> **Data to process**:
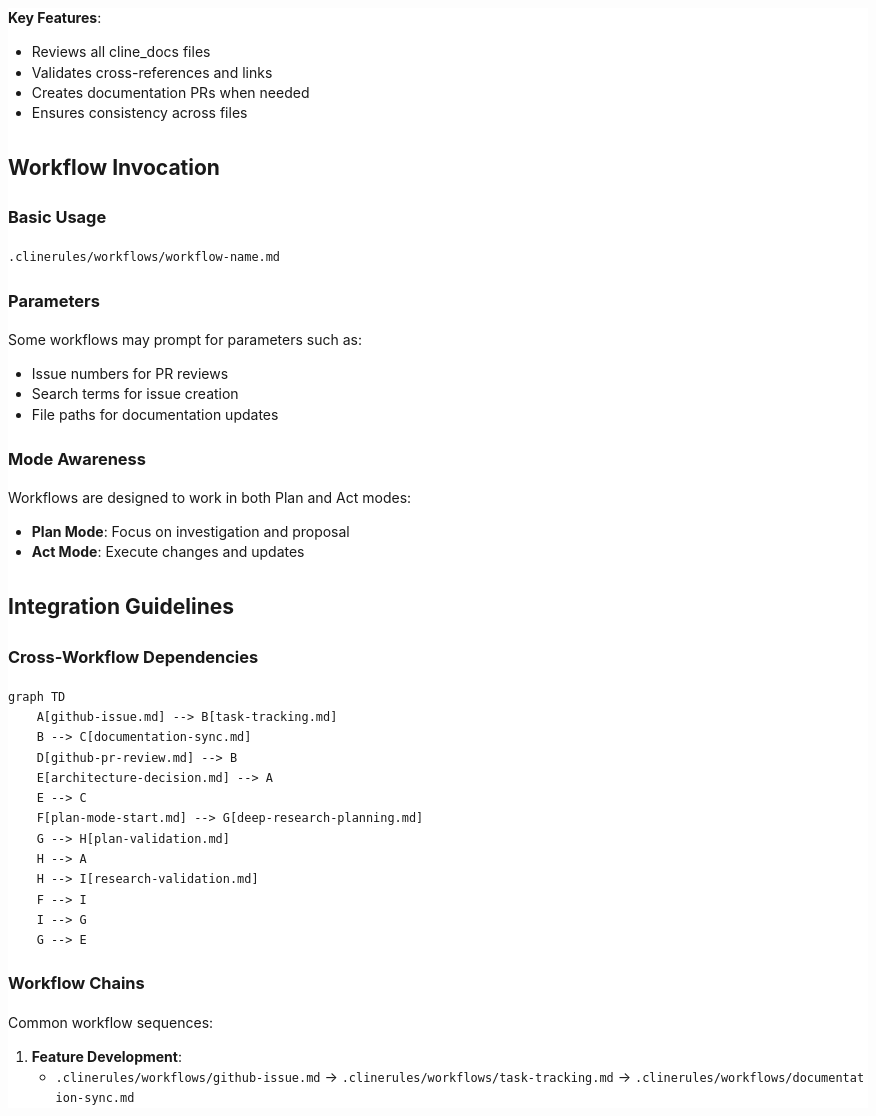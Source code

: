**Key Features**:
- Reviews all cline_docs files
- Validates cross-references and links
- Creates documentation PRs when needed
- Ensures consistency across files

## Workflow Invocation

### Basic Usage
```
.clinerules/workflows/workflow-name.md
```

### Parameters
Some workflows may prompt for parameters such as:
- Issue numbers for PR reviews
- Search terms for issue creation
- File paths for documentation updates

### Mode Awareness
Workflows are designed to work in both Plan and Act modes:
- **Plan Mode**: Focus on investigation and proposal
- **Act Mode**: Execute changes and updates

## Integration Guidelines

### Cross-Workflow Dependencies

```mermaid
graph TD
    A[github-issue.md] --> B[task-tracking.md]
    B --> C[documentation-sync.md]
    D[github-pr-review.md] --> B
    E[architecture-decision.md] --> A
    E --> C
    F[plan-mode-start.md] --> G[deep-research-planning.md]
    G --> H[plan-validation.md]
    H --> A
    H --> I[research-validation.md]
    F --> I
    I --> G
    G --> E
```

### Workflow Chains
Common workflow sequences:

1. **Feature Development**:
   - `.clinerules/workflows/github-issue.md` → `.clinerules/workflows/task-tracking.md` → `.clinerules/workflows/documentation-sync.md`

> **Required action**: Look back at the entries above. Retype the line with "- Validates cross-references and links", the line with "- **Plan Mode**: Focus", and all lines in between.

> **Reply**:
- Validates cross-references and links
- Creates documentation PRs when needed
- Ensures consistency across files

## Workflow Invocation

### Basic Usage
```
.clinerules/workflows/workflow-name.md
```

### Parameters
Some workflows may prompt for parameters such as:
- Issue numbers for PR reviews
- Search terms for issue creation
- File paths for documentation updates

### Mode Awareness
Workflows are designed to work in both Plan and Act modes:
- **Plan Mode**: Focus on investigation and proposal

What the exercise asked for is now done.